Things are changing quickly.
We’ve never seen an admissions environment this fluid.
Kudos to (some of) the admissions teams for being dynamic, open-minded, creative, and flexible.
UVA Darden has impressed us by far. Yesterday (March 24) they posted a very big announcement that they’re basically letting applicants do anything (within reason) to get an app in for the end of the season. Get this: Darden will accept any standardized test you’ve taken before — including an ACT or SAT from college, or if you’re an international, anything you took to get into university. WOW! Darden already was accepting the LSAT and MCAT for admission to their MBA program so it’s not too surprising that they’d do this; it’s on-brand, for sure. But it’s way (way!) more liberal of a policy than we would’ve ever predicted. They’re also being incredibly flexible and very very generous on dates and deadlines, and what you have to literally submit before you can get your app evaluated. That doesn’t mean that just anyone with a pulse is going to make it into Darden this season — but it may not be that far from the mark to say so.

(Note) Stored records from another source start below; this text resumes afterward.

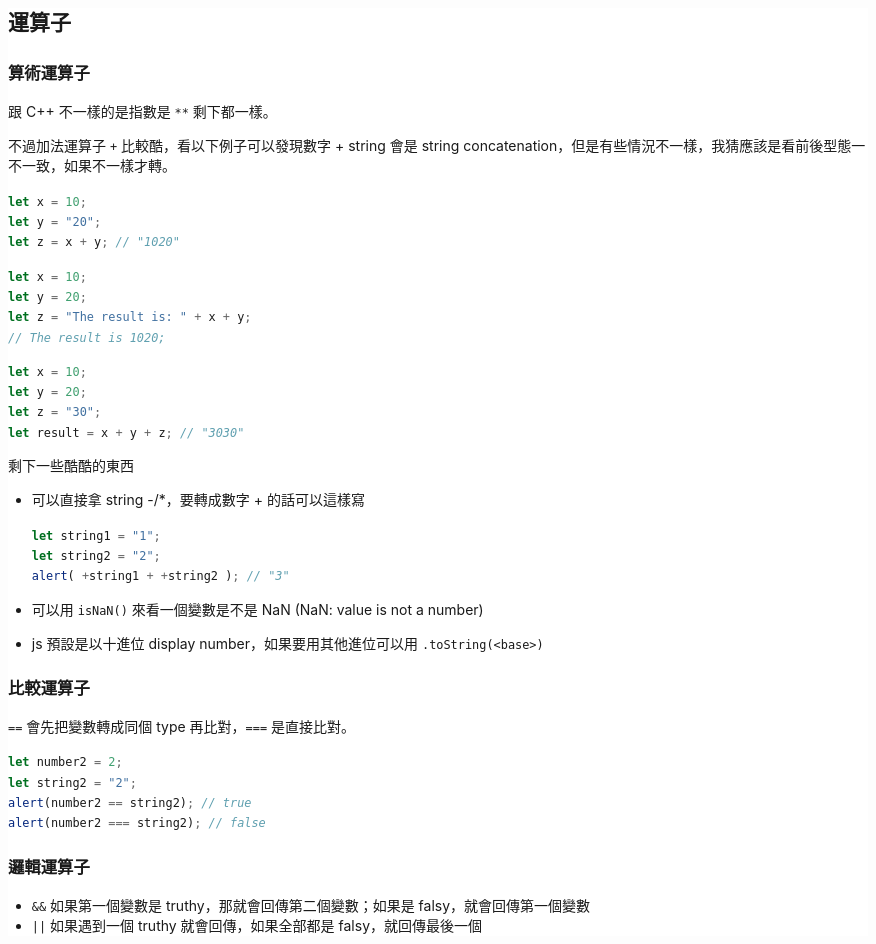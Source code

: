 ## 運算子

### 算術運算子

跟 C++ 不一樣的是指數是 `**` 剩下都一樣。

不過加法運算子 `+` 比較酷，看以下例子可以發現數字 + string 會是 string concatenation，但是有些情況不一樣，我猜應該是看前後型態一不一致，如果不一樣才轉。

```javascript
let x = 10;
let y = "20";
let z = x + y; // "1020"
```

```javascript
let x = 10;
let y = 20;
let z = "The result is: " + x + y;
// The result is 1020;
```

```javascript
let x = 10;
let y = 20;
let z = "30";
let result = x + y + z; // "3030"
```

剩下一些酷酷的東西

- 可以直接拿 string -/*，要轉成數字 + 的話可以這樣寫

    ```javascript
    let string1 = "1";
    let string2 = "2";
    alert( +string1 + +string2 ); // "3"
    ```

- 可以用 `isNaN()` 來看一個變數是不是 NaN (NaN: value is not a number)
- js 預設是以十進位 display number，如果要用其他進位可以用 `.toString(<base>)`

### 比較運算子

`==` 會先把變數轉成同個 type 再比對，`===` 是直接比對。

```javascript
let number2 = 2;
let string2 = "2";
alert(number2 == string2); // true
alert(number2 === string2); // false
```

### 邏輯運算子

- `&&` 如果第一個變數是 truthy，那就會回傳第二個變數；如果是 falsy，就會回傳第一個變數
- `||` 如果遇到一個 truthy 就會回傳，如果全部都是 falsy，就回傳最後一個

Tuck weirdly came out with a quite rigid stance initially. They announced this on March 20th which, dang, was only last week, but now feels like it was a whole season ago. They said that they would have a rolling-admission Round 4, and all interviews would be invite-only and done virtually (presumably Skype or Zoom), but basically they’re not making any other real accommodations. They said specifically that an application must be complete in order to be considered for admission. Maybe they were this inflexible because Hanover is so remote, that they didn’t yet get a true sense for the impact of coronavirus out in the rest of the world. Or maybe they felt that keeping to existing processes and requirements would help people because right now, routines and dependable circumstances are one way to bolster some semblance of mental health. Not really sure what the reasoning was.
Tuck and Darden are about on par with each other now, in EssaySnark’s opinion, in terms of how “good” of a school each one is. They’re much more competitive with each other for similarly-positioned candidates than they used to be. That’s because Tuck has unfortunately been a laggard just lately — not with coronavirus responsiveness, but as a school. Over the past few years of downward-trending volumes and waning applicant interest, Tuck has not quite got the energy and moxie to let it differentiate itself in the minds of BSers looking for the best school for them. It’s not to say that Tuck is a lousy program now; not at all. They actually ARE innovating and doing good things on campus, including important changes to the curriculum and a focus on students. And they have amazing professors, and an incredibly tight community. But they’re just kind of lumbering along in the MBA marketplace, rather than being nimble and quick in their outreach, marketing, and conveying differentiation.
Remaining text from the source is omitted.